Task prompt
Work out how many lines of the listing hold the string "solution", then answer with that number and nothing else.

Records provided
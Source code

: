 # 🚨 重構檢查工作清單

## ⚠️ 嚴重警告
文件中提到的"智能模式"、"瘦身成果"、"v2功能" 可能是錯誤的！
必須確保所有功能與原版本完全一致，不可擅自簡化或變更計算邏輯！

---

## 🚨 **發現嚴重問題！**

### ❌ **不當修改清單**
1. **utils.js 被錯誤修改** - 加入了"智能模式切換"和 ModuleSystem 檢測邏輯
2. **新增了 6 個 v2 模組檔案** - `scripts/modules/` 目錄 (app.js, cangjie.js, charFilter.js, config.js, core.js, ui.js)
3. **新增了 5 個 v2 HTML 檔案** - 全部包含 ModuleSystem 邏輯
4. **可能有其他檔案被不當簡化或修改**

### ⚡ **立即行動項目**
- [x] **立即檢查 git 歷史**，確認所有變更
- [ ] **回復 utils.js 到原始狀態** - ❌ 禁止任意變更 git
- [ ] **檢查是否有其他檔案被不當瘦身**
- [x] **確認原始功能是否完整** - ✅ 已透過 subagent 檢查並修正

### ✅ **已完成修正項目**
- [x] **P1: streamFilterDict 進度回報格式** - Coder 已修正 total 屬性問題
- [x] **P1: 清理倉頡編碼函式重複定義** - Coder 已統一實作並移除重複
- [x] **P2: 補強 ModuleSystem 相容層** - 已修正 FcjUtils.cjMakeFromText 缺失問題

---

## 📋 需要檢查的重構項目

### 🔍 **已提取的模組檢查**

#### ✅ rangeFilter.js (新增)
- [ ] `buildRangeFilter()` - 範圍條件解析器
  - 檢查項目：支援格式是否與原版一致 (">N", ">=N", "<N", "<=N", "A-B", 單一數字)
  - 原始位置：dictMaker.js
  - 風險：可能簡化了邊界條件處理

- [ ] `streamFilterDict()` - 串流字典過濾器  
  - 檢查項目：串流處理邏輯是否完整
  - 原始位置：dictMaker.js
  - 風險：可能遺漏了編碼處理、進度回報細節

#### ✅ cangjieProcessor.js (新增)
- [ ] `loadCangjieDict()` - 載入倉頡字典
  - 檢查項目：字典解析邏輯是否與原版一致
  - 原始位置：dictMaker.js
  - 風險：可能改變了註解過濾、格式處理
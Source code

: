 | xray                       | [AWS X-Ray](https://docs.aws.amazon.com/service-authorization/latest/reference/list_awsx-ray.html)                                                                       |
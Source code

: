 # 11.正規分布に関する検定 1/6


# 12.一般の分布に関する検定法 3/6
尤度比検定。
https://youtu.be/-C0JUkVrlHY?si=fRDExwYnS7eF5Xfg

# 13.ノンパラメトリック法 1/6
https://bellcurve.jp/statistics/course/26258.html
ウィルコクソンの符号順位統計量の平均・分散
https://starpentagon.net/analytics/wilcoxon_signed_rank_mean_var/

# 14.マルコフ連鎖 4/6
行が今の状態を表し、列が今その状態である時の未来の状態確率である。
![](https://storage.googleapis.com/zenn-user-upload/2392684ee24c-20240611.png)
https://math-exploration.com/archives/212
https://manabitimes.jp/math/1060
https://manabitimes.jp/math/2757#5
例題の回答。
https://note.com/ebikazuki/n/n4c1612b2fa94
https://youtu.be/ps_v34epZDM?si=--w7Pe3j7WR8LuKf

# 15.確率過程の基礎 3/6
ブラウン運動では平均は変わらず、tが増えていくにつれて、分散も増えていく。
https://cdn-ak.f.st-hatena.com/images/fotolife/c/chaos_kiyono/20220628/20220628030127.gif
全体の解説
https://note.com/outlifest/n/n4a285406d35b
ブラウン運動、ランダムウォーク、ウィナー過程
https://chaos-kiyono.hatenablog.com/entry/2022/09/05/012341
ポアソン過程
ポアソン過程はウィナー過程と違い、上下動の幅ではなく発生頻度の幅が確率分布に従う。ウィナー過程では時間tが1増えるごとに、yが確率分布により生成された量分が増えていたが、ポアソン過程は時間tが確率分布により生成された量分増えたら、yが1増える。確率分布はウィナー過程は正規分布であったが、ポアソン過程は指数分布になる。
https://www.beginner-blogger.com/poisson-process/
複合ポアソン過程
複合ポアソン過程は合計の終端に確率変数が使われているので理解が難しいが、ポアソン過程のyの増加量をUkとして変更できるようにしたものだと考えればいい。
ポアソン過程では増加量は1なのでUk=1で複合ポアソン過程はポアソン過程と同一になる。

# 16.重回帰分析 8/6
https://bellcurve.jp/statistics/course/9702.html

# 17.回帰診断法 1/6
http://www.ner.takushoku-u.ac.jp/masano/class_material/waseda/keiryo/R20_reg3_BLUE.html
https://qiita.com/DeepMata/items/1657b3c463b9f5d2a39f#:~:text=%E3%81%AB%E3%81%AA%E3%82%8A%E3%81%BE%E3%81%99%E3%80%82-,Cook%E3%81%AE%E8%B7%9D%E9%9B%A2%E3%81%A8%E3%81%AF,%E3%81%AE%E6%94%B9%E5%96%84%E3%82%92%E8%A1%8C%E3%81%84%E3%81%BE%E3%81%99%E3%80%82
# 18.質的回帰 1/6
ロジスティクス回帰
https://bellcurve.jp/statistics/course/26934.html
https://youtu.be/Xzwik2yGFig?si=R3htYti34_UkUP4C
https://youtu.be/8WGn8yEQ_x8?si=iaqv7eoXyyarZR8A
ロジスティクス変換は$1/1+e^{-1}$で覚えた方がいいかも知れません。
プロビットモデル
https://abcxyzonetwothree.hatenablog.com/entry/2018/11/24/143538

...

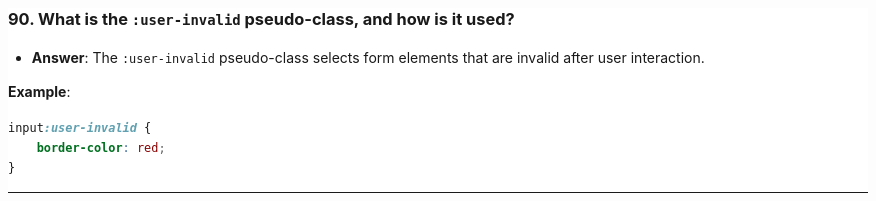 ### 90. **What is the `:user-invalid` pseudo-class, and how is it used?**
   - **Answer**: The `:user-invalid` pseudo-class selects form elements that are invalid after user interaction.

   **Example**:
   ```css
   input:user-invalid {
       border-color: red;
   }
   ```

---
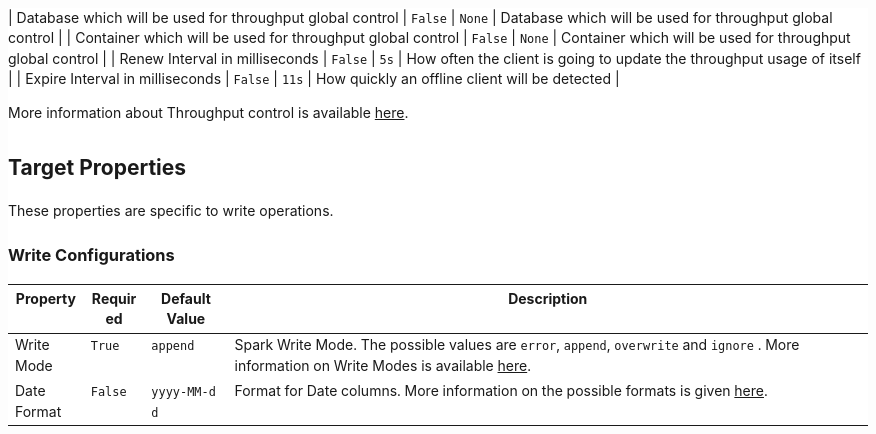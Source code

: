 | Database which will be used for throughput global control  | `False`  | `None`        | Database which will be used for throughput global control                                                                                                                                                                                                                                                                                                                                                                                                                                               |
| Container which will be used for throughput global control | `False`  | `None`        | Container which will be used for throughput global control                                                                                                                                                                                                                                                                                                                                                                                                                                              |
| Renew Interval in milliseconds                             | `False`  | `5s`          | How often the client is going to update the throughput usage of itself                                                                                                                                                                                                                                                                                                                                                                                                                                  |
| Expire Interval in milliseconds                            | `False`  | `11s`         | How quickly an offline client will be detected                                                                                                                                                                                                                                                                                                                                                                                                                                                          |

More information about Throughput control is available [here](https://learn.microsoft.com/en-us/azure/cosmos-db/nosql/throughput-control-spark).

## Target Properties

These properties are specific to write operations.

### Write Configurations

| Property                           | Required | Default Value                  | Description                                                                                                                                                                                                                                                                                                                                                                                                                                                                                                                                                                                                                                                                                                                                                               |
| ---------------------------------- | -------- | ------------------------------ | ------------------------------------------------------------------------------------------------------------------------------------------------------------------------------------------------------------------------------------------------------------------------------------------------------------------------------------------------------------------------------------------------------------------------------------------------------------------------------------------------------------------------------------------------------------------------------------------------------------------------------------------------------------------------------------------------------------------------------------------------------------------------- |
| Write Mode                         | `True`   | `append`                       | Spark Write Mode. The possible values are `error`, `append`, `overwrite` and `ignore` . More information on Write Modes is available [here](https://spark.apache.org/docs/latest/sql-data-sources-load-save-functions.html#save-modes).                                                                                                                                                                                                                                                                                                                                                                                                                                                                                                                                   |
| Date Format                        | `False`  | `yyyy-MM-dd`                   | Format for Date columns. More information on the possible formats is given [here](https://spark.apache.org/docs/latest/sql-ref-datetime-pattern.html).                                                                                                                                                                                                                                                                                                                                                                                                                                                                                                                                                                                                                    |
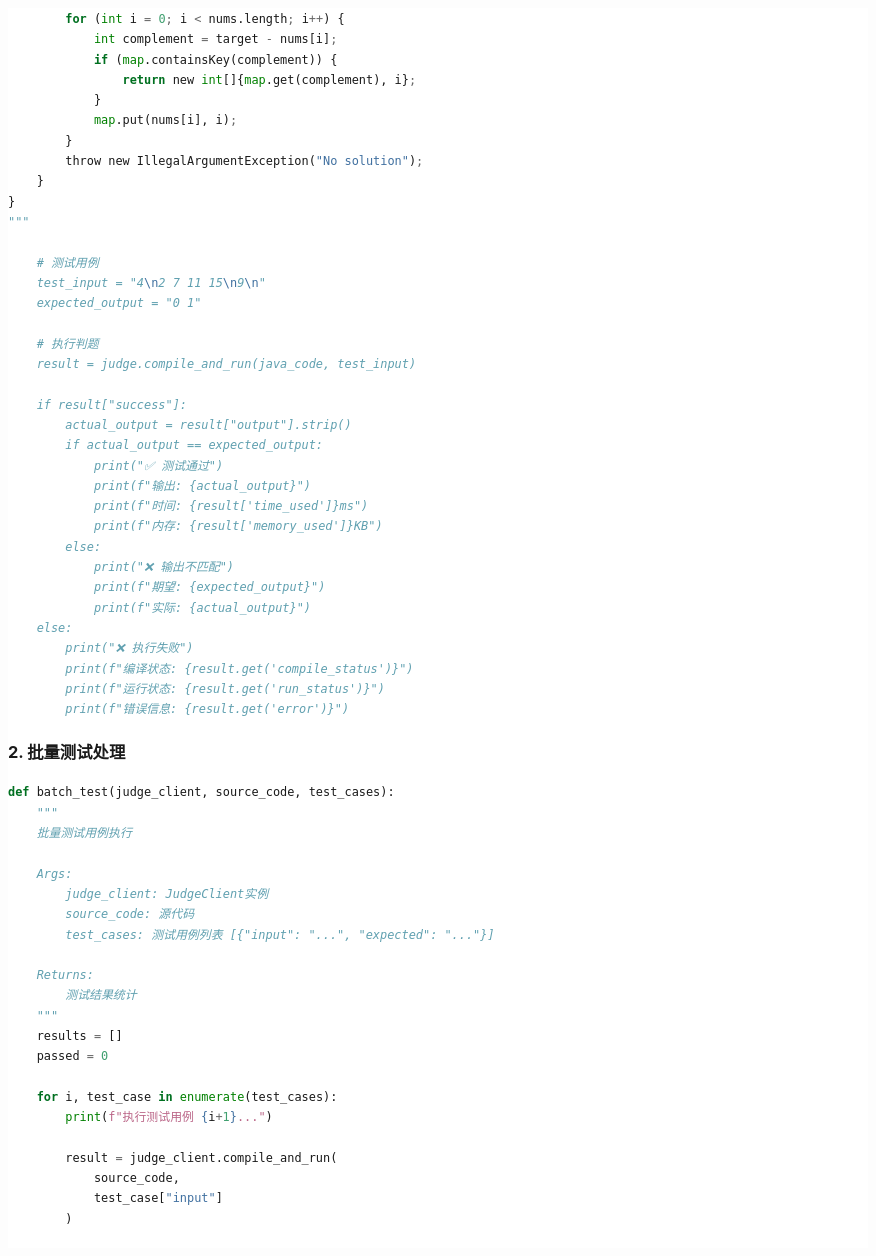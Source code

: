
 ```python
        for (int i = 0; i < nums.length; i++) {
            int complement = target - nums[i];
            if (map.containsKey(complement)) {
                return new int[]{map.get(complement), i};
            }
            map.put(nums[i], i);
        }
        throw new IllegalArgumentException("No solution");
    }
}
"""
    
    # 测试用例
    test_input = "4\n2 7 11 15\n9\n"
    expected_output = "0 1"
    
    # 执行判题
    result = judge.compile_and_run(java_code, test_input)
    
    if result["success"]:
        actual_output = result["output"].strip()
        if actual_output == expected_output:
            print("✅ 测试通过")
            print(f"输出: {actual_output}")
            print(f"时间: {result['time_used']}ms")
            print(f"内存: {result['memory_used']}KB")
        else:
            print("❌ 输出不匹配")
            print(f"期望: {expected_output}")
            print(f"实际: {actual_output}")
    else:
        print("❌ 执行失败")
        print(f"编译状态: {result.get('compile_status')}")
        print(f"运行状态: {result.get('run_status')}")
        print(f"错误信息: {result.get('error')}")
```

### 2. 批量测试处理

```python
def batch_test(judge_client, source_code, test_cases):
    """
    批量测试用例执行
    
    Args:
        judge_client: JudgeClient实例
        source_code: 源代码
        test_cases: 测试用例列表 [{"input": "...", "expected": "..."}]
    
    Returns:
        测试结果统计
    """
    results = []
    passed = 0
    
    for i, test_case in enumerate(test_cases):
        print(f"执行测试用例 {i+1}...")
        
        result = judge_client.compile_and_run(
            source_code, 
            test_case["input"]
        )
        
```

==

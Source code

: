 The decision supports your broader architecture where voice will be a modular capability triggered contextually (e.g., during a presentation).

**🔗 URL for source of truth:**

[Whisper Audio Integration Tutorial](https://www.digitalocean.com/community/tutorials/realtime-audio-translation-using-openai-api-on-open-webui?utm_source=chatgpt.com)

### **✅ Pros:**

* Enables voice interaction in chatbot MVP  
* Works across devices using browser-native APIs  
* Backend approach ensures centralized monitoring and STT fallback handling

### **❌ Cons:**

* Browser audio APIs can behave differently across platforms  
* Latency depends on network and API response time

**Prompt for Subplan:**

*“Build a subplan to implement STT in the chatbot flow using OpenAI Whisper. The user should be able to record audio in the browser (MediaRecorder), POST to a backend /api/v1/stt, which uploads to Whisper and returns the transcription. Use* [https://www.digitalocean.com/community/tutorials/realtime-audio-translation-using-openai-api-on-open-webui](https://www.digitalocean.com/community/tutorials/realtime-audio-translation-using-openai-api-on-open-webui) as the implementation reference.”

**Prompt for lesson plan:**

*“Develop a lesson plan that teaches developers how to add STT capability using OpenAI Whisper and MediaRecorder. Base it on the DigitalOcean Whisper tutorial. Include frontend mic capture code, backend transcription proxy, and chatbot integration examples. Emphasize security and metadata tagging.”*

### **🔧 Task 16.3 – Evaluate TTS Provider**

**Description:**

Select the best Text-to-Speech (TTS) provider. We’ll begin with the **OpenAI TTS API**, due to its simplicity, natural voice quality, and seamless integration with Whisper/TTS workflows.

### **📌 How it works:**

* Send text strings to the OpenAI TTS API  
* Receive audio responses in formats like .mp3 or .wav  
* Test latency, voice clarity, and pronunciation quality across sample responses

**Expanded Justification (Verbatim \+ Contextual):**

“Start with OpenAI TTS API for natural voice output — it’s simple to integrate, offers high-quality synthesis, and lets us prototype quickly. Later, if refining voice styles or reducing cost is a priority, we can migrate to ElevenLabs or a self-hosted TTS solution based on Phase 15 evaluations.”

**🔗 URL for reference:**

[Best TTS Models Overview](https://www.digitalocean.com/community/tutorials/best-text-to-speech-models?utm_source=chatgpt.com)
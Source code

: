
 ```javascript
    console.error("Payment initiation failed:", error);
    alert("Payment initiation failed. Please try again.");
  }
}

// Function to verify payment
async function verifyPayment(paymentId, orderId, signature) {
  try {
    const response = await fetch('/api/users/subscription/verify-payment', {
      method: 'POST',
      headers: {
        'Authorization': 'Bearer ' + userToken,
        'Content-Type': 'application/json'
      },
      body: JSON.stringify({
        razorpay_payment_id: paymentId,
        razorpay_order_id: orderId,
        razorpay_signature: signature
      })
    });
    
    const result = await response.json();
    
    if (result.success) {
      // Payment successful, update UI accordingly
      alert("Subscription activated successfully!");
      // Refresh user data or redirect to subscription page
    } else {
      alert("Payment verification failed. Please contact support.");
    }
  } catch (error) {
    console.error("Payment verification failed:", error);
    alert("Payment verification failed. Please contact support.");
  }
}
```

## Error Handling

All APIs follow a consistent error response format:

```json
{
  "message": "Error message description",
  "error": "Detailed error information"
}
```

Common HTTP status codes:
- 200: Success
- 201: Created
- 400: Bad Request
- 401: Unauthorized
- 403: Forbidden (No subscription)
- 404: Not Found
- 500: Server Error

Answer section
2